# cell phone with LOUD ring?



## Butterfly (Apr 18, 2018)

I am trying to help a neighbor find a cell phone with a really LOUD ring that she can hear if she leaves it in another room.  She doesn't want to have to carry it around with her all the time at home.  Does anyone have any ideas?  Know of any cell phone that basically sounds like a regular phone ringing?
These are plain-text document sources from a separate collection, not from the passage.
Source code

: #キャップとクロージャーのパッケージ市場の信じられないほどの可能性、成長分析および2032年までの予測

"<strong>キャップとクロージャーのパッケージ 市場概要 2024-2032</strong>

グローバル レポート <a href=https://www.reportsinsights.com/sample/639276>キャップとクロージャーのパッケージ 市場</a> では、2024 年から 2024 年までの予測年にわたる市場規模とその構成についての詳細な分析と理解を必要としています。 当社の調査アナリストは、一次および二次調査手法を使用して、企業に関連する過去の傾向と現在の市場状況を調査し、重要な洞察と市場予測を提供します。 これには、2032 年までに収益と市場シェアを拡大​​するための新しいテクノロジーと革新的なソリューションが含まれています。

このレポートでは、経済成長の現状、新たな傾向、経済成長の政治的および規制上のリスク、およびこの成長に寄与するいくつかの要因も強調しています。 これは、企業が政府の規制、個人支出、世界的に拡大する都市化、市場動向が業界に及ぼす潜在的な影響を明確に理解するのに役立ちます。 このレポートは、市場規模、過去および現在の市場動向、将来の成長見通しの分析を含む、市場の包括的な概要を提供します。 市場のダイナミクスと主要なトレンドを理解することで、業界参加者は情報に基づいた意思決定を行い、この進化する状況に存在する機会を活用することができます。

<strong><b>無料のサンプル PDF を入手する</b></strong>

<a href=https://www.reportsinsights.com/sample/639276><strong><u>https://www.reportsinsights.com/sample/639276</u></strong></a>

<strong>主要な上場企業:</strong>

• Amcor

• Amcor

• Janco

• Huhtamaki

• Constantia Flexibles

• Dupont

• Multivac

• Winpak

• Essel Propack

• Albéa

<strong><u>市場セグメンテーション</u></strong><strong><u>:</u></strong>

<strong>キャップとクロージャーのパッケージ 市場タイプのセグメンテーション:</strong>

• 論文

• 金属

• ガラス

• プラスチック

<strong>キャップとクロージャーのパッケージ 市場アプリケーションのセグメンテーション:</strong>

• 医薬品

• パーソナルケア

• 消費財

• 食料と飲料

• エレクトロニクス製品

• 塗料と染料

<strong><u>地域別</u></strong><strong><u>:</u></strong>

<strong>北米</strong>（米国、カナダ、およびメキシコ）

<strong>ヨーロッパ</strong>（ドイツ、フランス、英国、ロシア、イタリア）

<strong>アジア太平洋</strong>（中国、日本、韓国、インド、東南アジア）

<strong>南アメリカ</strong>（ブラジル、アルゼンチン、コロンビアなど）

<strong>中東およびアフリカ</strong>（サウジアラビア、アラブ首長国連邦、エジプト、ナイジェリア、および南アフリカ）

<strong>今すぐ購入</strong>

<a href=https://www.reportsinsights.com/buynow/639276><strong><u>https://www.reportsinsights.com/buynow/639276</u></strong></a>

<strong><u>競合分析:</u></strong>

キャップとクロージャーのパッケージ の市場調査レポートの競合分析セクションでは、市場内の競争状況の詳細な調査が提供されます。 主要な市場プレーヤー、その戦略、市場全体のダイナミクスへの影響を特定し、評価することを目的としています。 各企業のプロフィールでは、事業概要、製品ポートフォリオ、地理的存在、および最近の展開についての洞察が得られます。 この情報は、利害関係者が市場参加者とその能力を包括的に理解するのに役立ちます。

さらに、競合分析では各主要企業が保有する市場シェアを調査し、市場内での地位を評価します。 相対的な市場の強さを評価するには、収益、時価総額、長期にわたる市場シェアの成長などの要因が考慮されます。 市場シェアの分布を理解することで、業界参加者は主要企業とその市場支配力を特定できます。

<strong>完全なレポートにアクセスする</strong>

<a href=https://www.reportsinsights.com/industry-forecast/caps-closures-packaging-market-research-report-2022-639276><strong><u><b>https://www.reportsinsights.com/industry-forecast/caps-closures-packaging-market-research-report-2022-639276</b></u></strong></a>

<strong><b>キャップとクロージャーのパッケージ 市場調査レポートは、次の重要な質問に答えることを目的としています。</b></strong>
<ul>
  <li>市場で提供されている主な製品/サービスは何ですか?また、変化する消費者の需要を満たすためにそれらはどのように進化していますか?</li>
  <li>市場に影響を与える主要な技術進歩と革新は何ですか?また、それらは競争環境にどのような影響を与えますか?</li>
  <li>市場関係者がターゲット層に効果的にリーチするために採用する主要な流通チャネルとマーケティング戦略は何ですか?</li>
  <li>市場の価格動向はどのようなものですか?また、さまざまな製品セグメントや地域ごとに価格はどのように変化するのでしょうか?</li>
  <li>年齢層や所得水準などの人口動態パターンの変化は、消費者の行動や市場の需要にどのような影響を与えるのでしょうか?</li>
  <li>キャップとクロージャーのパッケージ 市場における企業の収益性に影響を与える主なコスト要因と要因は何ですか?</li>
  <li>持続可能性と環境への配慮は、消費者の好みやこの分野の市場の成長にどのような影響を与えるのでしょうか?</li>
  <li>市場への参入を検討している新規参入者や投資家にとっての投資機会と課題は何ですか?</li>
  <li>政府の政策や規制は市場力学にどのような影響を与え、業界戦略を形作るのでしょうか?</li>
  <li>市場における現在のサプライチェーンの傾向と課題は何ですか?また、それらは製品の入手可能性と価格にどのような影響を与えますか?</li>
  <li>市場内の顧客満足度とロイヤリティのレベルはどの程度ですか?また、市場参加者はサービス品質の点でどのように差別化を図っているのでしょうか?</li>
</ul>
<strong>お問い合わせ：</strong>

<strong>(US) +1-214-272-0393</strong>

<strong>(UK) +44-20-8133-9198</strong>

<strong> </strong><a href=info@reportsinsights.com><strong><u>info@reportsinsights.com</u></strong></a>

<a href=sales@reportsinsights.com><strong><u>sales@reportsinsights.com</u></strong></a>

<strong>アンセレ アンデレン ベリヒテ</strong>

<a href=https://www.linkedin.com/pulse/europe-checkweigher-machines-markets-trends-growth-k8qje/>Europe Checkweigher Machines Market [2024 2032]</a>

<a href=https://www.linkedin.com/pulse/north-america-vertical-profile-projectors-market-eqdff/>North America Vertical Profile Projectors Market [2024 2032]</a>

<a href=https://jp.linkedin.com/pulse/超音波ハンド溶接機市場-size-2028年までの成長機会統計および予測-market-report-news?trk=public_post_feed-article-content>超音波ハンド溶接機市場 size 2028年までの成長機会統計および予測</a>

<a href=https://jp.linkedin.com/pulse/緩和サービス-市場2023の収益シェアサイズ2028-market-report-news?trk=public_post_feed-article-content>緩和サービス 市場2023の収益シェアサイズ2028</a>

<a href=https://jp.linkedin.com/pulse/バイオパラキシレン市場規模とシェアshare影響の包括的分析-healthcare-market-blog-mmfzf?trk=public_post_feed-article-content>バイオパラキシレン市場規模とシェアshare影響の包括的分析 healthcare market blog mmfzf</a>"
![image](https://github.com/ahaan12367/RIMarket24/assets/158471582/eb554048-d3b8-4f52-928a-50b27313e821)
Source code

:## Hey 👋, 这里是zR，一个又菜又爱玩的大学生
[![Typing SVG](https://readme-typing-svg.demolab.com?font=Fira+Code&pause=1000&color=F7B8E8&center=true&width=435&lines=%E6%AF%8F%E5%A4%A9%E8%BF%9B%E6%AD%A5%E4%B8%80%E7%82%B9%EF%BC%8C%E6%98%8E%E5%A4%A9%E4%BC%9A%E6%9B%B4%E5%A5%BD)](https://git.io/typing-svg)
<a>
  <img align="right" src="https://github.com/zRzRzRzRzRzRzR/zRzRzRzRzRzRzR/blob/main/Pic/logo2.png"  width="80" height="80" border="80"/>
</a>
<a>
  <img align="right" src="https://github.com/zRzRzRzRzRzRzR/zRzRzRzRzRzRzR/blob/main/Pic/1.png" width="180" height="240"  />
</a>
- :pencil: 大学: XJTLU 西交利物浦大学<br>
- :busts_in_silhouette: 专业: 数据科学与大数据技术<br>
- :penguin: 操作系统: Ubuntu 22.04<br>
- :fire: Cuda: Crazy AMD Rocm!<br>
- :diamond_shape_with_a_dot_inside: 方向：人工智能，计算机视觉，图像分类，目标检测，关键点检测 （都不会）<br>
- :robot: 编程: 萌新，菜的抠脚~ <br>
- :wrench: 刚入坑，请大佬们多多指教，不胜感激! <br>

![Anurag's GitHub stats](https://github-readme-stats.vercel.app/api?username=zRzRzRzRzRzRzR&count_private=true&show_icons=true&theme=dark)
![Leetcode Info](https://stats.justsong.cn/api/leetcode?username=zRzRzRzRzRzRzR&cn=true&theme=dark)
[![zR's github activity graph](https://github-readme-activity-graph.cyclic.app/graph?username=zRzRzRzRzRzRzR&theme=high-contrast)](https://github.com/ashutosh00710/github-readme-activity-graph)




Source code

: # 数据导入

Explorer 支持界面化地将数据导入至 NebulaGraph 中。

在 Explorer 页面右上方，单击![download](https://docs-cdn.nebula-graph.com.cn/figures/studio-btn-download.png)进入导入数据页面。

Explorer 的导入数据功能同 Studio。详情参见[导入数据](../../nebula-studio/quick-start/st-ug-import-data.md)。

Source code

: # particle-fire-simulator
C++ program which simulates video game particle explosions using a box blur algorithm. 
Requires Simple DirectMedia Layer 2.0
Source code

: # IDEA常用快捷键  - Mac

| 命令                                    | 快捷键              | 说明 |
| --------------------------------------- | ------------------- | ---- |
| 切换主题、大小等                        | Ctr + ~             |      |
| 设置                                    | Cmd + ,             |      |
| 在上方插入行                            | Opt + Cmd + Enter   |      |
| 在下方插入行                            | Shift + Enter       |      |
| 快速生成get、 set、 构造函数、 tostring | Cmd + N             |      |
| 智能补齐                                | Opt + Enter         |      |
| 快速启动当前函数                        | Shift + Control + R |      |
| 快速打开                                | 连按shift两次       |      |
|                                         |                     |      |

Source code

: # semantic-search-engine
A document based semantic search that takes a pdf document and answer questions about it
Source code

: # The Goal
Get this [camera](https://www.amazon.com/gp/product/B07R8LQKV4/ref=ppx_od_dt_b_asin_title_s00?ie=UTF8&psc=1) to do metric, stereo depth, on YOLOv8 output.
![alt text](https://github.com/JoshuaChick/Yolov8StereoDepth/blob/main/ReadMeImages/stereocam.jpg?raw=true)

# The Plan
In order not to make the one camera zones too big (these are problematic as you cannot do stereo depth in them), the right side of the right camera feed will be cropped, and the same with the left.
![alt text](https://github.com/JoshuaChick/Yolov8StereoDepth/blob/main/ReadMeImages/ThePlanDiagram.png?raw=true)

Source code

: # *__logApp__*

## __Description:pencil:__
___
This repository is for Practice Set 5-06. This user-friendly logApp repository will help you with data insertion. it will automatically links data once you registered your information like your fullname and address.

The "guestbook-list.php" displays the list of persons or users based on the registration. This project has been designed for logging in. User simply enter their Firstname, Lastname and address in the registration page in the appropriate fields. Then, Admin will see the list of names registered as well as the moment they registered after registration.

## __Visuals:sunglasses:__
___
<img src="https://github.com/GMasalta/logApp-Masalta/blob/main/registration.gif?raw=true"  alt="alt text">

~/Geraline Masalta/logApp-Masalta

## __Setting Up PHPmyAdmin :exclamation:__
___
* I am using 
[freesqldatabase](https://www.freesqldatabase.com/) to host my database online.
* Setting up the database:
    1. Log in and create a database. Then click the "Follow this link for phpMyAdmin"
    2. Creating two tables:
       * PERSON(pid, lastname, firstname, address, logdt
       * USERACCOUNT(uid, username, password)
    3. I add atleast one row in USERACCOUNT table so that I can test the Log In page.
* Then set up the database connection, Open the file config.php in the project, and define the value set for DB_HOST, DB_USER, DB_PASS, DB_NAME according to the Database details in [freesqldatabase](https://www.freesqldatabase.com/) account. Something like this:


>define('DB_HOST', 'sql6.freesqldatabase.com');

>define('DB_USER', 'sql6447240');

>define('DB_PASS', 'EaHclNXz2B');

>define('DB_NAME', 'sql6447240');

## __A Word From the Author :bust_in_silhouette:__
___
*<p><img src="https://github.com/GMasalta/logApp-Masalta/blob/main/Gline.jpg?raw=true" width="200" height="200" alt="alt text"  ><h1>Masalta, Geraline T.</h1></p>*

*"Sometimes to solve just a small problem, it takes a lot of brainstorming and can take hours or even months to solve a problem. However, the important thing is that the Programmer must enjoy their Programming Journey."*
We've searched the net but haven't gotten any real  help.


----------



## Keesha (Apr 18, 2018)

My husband has a cell phone with a loud ringing tone that sounds just like those old land line phones that were once around. 
Geez, I gladly GIVE it to you if I could. I’m quite sure it’s an iPhone BUT I think different phones have different ringers and there’s probably an app for it somewhere.


----------



## SeaBreeze (Apr 18, 2018)

I have a cheap Tracfone flip-phone that I have set to ring like a regular landline phone.  It's loud enough for me, but I don't know if I'd hear it in the next room.  I rarely have it on, and only get short calls now and then from my husband when I'm out shopping or something.  I generally initiate the call, so it rarely rings in public.


----------



## jujube (Apr 18, 2018)

I have a Samsung Galaxy J3 Prime (cheapo model) and there's one ring setting that sounds like a real phone and is obnoxiously loud.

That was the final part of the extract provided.